U.S. Ambassador to the Marshall Islands: Who Is Karen Brevard Stewart?

Friday, January 01, 2016
Karen Stewart

Karen Stewart, a career foreign service officer who has been ambassador to two other countries, was nominated on Nov. 5, 2015, by President Barack Obama to be the next ambassador to the Marshall Islands.

 

Stewart was born April 10, 1952, in Florida and is from Coral Gables. She graduated Phi Beta Kappa with a BA in astronomy and economics from Wellesley College in 1973 and pursued further studies in astronomy at the University of Virginia.

 

Stewart joined the Foreign Service in 1977. Her overseas assignments have taken her to Bangkok and Udorn, Thailand; Colombo, Sri Lanka; and Islamabad, Pakistan.

 

In Washington she has served as international relations officer in the State Department’s Office of Fisheries Affairs, economic officer in the Office of Energy Consuming Countries, and economic/commercial desk officer in the Office of Israel and Arab-Israeli Affairs.

 

In 1998, she earned an MS in national security strategy from the National War College of the National Defense University at Fort McNair.

 

From 2002 to 2004, Stewart was deputy chief of mission at the embassy in Minsk, Belarus. She came home in 2005 to serve as director of the Office of Ukraine, Moldova, and Belarus Affairs. Stewart wasn’t gone from Belarus too long. In July 2006, President George W. Bush nominated Stewart to be U.S. ambassador to Belarus and she arrived in Minsk on September 18. Following the U.S. imposition of economic sanctions against Belarus’ national oil company, the Belarusan dictator, Aleksandr Lukashenko, forced Stewart to leave the country on March 12, 2008.

 

On July 1, 2008, Stewart became principal deputy assistant secretary in the Bureau of Democracy, Human Rights and Labor.

 

In February 2010, she was made special adviser to the director general of the Foreign Service.
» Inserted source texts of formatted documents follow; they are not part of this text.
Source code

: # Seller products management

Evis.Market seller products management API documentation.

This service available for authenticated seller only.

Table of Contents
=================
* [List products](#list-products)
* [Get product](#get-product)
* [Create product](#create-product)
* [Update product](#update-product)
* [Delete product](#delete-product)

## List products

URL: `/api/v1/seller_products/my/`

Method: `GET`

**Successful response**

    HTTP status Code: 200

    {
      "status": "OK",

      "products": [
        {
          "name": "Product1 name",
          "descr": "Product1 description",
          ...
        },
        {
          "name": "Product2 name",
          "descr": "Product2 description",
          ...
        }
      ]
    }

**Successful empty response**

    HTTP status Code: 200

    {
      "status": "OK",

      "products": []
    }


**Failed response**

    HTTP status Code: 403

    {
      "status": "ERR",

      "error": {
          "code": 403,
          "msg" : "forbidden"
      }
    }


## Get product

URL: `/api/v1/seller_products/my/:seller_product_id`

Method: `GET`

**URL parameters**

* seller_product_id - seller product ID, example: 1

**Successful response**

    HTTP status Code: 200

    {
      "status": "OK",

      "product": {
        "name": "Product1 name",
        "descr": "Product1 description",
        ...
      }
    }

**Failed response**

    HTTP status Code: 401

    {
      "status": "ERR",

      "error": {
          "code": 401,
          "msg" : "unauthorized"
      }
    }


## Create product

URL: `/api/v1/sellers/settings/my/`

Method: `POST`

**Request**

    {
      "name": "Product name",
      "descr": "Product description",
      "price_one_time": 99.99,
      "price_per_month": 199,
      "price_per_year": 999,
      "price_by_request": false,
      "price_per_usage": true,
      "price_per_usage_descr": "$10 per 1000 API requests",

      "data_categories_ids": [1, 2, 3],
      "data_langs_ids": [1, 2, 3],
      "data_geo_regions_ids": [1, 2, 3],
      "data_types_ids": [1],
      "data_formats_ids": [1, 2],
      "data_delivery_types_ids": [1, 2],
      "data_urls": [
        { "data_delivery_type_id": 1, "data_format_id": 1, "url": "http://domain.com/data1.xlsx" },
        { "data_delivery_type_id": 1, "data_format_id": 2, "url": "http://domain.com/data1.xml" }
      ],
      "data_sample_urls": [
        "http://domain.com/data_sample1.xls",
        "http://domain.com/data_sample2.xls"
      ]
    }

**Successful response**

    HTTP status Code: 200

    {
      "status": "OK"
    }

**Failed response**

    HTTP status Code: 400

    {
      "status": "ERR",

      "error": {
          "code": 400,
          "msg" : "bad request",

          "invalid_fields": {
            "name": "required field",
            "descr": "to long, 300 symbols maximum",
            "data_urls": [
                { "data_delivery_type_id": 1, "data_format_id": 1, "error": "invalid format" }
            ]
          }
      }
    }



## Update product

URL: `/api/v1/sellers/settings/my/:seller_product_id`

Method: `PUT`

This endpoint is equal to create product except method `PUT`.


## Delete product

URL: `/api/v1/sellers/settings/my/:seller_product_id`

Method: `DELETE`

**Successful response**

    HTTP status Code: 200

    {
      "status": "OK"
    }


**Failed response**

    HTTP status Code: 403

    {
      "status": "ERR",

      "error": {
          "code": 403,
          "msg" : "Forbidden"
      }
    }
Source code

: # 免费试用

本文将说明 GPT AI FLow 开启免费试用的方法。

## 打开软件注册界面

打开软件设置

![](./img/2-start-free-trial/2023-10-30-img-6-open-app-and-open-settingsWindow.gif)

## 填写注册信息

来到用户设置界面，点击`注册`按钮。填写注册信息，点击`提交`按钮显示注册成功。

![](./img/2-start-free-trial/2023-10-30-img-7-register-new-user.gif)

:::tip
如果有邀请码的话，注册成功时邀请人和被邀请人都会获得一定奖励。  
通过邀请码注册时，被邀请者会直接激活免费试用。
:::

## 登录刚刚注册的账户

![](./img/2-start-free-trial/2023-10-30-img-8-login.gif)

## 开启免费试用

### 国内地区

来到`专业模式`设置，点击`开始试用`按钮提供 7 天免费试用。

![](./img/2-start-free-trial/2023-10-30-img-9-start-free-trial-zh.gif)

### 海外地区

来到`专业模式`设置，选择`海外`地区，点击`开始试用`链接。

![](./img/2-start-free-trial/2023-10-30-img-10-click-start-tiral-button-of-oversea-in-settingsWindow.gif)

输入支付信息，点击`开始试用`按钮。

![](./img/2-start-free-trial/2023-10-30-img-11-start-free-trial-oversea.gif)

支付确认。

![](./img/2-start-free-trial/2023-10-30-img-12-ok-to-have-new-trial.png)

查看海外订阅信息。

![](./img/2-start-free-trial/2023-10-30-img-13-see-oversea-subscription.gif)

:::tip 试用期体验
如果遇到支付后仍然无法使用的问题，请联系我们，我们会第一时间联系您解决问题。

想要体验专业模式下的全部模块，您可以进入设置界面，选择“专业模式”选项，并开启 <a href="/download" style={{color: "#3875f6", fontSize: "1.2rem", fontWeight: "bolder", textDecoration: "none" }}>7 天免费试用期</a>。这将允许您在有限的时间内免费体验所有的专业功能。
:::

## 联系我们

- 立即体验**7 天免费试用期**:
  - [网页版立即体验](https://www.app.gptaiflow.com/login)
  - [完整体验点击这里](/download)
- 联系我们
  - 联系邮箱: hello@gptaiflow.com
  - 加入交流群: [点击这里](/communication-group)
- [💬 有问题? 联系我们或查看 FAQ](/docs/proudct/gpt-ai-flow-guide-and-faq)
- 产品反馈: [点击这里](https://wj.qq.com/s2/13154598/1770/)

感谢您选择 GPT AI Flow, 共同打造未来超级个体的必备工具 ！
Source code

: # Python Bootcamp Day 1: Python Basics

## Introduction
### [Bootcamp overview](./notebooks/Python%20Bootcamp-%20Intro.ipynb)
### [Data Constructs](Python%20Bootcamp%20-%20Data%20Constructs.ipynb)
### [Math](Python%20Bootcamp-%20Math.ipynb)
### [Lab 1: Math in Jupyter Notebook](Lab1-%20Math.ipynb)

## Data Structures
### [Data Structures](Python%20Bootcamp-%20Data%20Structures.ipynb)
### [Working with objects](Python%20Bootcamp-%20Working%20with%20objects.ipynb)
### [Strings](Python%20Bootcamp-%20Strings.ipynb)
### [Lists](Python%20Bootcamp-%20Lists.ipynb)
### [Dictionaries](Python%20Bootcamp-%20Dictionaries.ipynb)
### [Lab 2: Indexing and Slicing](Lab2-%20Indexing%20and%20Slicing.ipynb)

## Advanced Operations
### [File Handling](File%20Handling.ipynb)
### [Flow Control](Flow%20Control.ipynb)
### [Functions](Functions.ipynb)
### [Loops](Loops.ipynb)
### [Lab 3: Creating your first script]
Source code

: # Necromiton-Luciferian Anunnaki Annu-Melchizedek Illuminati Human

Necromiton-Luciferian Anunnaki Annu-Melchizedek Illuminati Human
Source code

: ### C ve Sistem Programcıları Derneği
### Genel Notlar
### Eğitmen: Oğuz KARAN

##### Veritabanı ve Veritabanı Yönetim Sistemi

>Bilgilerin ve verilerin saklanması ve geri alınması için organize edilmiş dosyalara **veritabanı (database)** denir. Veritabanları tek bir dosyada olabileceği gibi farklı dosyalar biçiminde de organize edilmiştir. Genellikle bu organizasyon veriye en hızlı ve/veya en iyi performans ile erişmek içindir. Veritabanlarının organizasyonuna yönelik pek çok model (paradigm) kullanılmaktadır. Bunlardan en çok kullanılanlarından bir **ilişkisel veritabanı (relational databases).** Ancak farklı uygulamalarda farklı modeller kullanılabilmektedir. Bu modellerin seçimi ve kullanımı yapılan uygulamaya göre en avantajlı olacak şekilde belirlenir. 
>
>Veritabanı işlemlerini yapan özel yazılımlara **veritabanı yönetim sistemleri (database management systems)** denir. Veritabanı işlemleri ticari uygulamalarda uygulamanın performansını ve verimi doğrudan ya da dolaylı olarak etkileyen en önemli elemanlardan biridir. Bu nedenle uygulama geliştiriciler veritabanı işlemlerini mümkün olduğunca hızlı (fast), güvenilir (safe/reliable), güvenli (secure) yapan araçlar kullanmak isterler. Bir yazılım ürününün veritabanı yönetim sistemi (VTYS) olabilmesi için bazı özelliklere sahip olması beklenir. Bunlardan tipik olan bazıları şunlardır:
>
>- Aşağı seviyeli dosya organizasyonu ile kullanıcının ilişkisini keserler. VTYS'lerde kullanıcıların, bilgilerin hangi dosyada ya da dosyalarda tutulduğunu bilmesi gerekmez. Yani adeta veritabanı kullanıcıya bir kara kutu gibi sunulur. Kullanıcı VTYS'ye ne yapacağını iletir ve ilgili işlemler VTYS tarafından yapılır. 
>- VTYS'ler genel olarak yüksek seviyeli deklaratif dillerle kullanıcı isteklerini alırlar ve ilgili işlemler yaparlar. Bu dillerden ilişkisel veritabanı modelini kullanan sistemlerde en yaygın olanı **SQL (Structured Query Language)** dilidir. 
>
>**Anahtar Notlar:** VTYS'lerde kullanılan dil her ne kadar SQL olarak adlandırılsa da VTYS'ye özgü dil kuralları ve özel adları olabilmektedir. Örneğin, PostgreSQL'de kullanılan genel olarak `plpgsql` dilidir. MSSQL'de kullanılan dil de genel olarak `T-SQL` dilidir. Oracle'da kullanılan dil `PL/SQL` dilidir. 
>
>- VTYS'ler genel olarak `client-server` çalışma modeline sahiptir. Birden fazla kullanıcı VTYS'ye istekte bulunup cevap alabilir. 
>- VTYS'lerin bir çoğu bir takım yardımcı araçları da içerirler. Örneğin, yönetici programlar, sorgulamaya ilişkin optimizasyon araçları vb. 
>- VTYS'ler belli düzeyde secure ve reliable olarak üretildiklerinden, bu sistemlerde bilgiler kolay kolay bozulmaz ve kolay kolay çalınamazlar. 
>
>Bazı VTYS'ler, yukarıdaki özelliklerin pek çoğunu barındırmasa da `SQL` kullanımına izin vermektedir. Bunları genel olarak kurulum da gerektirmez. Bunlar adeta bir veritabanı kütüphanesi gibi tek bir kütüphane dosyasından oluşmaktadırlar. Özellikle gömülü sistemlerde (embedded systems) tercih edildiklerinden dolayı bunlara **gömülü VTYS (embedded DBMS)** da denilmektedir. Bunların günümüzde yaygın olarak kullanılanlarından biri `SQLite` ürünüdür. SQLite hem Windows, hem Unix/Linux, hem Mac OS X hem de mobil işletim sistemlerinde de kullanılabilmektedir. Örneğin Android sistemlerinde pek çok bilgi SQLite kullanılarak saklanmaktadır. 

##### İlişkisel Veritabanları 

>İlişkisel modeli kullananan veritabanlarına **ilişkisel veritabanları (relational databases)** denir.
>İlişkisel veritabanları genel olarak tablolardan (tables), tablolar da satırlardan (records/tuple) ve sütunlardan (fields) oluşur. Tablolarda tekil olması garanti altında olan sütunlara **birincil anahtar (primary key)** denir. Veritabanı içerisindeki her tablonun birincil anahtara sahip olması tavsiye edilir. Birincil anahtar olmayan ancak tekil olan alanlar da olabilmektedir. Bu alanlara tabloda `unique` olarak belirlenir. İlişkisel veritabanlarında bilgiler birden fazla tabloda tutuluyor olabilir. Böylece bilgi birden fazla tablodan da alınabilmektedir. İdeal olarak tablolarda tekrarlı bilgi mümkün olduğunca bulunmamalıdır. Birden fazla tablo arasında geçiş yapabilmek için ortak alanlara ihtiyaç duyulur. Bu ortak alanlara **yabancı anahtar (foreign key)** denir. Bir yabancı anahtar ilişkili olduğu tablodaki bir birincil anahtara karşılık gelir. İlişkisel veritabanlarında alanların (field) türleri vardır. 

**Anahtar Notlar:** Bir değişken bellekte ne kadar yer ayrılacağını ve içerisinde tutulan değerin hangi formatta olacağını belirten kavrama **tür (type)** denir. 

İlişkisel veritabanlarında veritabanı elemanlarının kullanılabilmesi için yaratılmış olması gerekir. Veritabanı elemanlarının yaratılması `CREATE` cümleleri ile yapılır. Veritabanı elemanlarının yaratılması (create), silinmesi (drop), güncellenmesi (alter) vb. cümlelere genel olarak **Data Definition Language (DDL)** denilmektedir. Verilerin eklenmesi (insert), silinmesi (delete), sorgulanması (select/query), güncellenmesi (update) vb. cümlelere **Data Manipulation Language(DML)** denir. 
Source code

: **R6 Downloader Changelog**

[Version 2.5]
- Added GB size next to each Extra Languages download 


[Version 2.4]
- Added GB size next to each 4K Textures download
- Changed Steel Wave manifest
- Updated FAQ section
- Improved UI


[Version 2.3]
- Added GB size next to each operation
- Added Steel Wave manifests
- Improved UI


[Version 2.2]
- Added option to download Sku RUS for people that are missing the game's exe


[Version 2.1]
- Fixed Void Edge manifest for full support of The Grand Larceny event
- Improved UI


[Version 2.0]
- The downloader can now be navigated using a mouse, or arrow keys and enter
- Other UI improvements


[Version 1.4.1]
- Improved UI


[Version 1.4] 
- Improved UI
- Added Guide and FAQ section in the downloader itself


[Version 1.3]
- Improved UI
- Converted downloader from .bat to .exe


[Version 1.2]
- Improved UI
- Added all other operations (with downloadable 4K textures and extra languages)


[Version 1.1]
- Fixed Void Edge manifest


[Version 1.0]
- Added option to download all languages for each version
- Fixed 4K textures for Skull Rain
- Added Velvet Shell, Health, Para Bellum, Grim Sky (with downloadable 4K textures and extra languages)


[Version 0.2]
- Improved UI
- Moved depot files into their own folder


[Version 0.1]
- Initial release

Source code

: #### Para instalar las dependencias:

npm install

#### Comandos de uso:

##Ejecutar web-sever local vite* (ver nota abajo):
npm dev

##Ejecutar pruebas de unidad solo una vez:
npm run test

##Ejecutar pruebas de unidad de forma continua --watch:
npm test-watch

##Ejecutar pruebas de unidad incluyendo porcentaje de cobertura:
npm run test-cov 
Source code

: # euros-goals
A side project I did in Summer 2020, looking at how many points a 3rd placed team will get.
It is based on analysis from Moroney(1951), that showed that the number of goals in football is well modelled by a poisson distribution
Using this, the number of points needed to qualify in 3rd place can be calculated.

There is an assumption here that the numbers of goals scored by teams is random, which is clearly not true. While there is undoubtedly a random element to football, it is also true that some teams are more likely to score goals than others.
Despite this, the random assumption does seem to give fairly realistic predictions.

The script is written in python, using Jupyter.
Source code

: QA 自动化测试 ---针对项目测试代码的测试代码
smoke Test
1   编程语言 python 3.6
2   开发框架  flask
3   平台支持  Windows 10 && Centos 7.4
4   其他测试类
In October, she was appointed ambassador to Laos, her third tour in that country. She had served as an economic reporting officer in the 1980s and as deputy chief of mission from 1999 to 2001. During her term as ambassador, Stewart focused on helping to remove unexploded ordnance left over by the United States and other countries during the Vietnam War and broke ground on a new U.S. embassy in Vientiane. She also performed in a rap video—in Lao—for a local crowd. 

 

Stewart returned to Washington in 2013 to serve as political adviser to the vice chairman of the Joint Chiefs of Staff and Supreme Allied Commander Transformation. She was in that job at the time of her nomination to the Marshall Islands post.

 

Stewart, who is single, speaks Thai and Russian in addition to Lao.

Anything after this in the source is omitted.